[Input records]:
>>>>>

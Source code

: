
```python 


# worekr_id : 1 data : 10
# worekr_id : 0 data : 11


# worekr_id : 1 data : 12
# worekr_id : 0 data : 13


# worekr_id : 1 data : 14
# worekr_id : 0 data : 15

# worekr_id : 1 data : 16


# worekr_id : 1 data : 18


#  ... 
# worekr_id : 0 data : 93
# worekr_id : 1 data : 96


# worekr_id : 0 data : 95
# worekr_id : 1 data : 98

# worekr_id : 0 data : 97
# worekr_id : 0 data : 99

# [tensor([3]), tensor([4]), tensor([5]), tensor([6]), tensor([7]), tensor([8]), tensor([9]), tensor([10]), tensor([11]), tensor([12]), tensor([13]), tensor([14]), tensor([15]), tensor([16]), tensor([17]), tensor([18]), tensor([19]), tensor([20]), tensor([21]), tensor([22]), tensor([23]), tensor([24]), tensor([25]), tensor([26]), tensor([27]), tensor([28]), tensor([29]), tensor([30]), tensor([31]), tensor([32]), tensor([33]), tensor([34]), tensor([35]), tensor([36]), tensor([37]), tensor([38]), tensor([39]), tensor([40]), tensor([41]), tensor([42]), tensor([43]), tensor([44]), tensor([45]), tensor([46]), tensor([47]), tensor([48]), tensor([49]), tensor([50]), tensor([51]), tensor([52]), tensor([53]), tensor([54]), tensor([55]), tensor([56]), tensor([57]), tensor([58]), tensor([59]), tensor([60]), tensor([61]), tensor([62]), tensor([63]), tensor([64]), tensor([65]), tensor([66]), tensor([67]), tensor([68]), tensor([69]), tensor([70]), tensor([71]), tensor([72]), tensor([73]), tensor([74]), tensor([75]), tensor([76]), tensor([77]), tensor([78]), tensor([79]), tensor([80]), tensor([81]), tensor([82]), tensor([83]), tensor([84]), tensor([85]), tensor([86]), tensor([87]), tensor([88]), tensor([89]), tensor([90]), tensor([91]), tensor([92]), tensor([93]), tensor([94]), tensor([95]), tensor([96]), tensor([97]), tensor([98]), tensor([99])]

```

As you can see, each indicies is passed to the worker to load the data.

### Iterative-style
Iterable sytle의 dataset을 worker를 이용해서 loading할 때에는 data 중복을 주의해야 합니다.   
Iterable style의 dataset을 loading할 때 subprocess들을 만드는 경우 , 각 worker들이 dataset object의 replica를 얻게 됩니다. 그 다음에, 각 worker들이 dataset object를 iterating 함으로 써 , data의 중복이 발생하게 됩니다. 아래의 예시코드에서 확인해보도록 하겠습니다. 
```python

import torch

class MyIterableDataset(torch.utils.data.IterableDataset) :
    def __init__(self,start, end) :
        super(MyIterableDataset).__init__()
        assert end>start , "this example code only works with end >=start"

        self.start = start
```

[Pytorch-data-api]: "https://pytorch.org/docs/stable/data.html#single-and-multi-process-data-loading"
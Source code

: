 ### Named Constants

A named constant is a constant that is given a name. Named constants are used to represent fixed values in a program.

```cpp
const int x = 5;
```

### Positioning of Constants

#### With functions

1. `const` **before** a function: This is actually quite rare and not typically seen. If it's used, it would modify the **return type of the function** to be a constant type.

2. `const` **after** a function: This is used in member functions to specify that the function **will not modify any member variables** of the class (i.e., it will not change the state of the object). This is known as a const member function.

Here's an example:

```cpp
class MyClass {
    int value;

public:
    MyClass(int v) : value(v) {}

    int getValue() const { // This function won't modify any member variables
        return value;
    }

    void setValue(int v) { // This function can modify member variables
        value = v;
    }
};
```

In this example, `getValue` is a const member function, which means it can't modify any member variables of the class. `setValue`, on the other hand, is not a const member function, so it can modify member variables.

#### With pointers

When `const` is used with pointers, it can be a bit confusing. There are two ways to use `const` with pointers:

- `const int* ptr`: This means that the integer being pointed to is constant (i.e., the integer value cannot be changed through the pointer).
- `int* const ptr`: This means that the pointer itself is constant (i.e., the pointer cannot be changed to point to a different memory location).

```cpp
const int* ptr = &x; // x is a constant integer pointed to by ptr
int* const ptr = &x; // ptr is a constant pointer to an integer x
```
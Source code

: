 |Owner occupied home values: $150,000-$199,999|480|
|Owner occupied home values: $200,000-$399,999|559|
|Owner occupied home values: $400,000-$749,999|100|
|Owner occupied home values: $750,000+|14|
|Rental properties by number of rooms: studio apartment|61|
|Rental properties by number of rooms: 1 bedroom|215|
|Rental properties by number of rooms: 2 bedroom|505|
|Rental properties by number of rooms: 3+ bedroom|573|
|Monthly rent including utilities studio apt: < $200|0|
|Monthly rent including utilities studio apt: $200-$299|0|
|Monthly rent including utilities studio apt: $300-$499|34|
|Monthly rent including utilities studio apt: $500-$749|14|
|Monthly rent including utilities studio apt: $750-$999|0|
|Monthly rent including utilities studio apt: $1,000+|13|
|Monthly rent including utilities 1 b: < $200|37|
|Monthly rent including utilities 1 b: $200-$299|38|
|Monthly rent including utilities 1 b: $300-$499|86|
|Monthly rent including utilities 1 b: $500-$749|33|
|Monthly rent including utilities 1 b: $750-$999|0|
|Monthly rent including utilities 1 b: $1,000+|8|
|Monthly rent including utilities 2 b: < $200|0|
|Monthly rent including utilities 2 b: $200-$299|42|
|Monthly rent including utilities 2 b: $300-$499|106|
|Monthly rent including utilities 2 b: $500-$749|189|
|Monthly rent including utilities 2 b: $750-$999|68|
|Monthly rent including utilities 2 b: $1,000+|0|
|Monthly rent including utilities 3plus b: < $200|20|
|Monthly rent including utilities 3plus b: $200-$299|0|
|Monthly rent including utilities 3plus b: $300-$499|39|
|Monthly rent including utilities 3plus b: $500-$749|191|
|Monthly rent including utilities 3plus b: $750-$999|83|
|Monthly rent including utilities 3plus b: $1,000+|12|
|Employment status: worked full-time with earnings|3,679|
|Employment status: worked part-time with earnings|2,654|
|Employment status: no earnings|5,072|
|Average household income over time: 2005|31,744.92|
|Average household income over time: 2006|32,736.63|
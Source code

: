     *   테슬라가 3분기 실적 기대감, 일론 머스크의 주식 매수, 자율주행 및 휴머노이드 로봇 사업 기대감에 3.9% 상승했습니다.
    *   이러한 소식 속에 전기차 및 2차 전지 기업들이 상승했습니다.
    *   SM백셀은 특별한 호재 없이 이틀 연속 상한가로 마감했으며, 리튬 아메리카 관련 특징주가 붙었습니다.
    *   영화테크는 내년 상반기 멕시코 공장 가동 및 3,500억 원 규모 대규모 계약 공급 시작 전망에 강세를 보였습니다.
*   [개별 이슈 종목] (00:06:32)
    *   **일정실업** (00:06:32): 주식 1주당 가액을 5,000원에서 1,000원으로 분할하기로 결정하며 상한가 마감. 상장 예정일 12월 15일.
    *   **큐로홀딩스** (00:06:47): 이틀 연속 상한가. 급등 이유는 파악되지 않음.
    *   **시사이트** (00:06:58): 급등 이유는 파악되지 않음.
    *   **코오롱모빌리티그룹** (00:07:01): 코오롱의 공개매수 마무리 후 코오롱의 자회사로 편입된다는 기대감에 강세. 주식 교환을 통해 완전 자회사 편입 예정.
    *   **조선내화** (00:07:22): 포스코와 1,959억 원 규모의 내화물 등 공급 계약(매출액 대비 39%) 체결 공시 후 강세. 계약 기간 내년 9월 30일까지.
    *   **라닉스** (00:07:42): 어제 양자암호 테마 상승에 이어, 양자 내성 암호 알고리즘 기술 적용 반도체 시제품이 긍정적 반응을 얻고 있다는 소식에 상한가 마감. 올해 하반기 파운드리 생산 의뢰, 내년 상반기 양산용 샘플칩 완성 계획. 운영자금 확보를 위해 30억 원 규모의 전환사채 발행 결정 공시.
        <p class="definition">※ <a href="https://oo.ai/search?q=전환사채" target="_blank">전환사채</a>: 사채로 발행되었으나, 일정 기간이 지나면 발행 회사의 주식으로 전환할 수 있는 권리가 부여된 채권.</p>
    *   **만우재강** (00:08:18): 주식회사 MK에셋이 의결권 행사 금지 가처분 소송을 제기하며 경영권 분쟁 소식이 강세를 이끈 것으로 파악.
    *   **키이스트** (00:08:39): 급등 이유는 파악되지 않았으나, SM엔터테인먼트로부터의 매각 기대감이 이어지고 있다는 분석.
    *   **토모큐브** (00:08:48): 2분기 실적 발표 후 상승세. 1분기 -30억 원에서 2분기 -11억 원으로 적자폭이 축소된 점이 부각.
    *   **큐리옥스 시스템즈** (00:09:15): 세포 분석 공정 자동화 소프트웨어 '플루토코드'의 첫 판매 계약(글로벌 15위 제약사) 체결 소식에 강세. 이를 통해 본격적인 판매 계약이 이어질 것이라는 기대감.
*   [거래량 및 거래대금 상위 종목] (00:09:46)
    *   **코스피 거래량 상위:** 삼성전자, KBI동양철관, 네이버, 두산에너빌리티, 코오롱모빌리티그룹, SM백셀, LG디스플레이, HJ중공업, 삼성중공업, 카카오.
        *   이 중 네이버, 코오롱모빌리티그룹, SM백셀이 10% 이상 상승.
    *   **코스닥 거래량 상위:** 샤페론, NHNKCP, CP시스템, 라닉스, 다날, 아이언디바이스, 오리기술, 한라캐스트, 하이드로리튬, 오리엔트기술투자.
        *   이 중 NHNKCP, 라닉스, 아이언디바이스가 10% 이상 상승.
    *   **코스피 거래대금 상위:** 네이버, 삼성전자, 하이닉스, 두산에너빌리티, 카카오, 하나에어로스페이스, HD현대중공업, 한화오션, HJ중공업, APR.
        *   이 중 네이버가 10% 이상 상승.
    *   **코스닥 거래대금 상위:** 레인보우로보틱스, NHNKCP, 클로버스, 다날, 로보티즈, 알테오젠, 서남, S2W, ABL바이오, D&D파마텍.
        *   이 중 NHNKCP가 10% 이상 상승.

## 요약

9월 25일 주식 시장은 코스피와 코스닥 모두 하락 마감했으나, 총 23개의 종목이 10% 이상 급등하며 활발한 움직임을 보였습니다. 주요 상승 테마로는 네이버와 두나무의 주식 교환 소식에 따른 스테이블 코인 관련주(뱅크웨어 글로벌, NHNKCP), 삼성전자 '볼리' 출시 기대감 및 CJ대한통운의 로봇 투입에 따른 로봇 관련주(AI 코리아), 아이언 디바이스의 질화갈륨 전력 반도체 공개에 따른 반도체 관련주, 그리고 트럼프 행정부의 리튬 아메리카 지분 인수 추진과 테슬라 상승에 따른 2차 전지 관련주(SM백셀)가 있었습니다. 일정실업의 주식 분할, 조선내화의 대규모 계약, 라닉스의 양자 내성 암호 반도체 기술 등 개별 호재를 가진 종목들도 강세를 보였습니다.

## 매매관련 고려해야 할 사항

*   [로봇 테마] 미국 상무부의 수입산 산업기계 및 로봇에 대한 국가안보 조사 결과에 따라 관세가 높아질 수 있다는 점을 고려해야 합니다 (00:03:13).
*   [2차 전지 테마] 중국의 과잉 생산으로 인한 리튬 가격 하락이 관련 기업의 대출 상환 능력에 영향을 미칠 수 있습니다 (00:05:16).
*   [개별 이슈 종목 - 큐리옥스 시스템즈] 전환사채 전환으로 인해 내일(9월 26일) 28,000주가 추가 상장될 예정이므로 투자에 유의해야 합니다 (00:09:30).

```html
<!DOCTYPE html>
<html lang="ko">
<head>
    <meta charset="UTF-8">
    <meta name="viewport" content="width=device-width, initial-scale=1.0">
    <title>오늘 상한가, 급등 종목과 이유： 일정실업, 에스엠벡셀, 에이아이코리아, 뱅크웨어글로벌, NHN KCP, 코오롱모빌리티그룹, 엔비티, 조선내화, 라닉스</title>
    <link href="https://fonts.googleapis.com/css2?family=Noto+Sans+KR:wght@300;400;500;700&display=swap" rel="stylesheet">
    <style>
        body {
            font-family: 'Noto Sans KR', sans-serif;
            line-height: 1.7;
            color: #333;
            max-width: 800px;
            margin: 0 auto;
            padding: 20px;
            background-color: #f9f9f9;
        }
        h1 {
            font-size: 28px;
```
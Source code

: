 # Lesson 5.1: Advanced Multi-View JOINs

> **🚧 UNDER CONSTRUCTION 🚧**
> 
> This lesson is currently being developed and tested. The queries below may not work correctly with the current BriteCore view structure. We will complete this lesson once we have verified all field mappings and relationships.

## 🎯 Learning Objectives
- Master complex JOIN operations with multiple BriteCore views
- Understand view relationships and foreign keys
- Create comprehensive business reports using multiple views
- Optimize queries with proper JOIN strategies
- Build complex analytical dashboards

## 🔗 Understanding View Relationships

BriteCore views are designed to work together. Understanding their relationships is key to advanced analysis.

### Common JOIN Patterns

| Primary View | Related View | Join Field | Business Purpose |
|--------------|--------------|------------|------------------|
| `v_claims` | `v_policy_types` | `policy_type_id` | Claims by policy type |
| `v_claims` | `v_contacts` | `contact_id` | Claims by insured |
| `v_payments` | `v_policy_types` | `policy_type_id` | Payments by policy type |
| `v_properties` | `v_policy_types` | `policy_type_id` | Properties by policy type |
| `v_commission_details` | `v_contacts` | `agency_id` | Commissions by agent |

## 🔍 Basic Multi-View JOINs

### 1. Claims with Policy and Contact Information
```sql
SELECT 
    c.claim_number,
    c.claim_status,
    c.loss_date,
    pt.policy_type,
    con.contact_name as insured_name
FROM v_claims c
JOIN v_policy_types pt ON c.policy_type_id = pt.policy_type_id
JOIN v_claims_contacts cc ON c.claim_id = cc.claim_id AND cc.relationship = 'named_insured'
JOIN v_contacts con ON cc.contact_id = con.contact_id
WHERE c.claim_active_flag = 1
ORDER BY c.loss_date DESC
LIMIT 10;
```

<<<<<

[Task brief]:
Only the lines containing "used" are needed; pull them out of the listing.

[Reply]:
A named constant is a constant that is given a name. Named constants are used to represent fixed values in a program.
1. `const` **before** a function: This is actually quite rare and not typically seen. If it's used, it would modify the **return type of the function** to be a constant type.
2. `const` **after** a function: This is used in member functions to specify that the function **will not modify any member variables** of the class (i.e., it will not change the state of the object). This is known as a const member function.
When `const` is used with pointers, it can be a bit confusing. There are two ways to use `const` with pointers:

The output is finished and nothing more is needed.